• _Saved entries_

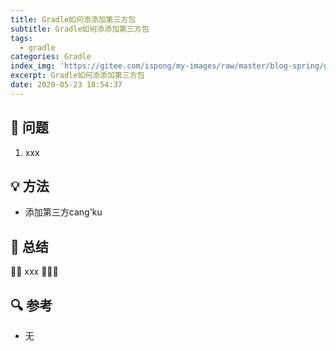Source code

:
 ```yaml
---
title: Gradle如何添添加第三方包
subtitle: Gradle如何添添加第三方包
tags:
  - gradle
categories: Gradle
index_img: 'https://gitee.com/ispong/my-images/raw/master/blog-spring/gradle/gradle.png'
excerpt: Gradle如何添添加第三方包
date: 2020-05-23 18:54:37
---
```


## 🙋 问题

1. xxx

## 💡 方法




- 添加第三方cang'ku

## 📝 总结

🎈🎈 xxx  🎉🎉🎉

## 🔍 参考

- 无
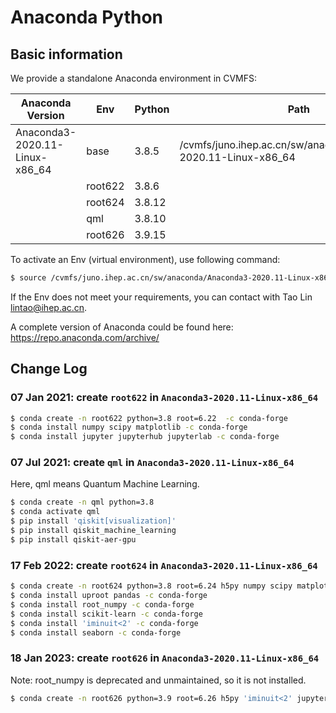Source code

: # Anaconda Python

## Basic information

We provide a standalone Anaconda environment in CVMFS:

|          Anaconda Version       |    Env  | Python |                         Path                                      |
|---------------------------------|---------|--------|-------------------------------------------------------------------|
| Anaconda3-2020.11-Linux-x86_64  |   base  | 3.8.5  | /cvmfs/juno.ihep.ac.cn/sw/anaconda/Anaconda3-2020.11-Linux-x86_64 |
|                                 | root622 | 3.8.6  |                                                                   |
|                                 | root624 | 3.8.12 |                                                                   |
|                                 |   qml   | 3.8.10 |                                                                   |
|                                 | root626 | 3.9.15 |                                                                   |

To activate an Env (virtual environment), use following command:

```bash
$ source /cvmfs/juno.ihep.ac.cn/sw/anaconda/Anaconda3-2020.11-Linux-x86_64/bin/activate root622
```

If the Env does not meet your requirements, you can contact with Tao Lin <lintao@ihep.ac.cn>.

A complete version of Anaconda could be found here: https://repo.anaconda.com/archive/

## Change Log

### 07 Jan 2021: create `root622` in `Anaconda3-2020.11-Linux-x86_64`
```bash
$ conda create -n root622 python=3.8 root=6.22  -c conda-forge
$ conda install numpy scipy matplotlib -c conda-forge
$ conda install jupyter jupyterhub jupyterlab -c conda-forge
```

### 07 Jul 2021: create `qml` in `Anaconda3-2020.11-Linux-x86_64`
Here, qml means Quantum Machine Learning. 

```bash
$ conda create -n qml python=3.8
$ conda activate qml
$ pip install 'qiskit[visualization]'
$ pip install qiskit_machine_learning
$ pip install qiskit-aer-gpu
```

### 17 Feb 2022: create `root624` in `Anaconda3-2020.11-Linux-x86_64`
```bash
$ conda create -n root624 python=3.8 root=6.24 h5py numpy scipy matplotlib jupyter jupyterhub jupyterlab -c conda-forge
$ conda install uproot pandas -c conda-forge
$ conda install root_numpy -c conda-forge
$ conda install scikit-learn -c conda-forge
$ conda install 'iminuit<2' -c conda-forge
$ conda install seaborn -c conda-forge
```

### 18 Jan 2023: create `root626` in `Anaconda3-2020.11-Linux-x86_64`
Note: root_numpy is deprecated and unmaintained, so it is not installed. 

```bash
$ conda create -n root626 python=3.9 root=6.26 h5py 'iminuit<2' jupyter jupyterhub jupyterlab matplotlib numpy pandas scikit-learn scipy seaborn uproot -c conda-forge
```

...

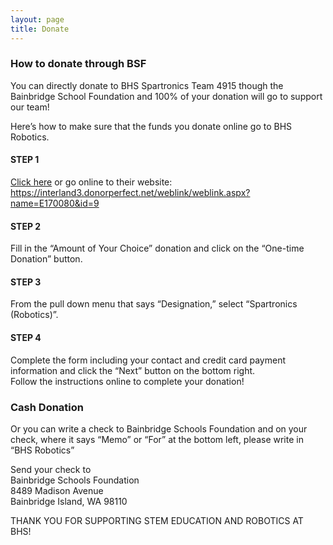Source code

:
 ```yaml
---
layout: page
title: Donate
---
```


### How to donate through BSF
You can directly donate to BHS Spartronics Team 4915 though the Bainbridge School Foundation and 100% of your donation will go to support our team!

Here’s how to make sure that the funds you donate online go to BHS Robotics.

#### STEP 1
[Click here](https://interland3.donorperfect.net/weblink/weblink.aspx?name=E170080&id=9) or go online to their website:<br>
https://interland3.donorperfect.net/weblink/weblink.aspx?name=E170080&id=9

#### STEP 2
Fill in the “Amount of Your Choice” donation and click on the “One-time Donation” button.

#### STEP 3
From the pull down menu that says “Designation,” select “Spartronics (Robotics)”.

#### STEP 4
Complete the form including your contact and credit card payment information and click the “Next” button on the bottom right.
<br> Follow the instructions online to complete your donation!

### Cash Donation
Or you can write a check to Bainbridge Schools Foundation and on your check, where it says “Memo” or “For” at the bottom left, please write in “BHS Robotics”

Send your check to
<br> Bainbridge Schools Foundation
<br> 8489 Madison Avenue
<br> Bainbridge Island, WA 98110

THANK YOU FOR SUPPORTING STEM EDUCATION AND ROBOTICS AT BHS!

• _What you should do_
Print exactly the lines above, between the one holding "#### STEP 4" and the one holding "### Cash Donation", inclusive, and nothing besides.

• _Answer section_
#### STEP 4
Complete the form including your contact and credit card payment information and click the “Next” button on the bottom right.
<br> Follow the instructions online to complete your donation!

### Cash Donation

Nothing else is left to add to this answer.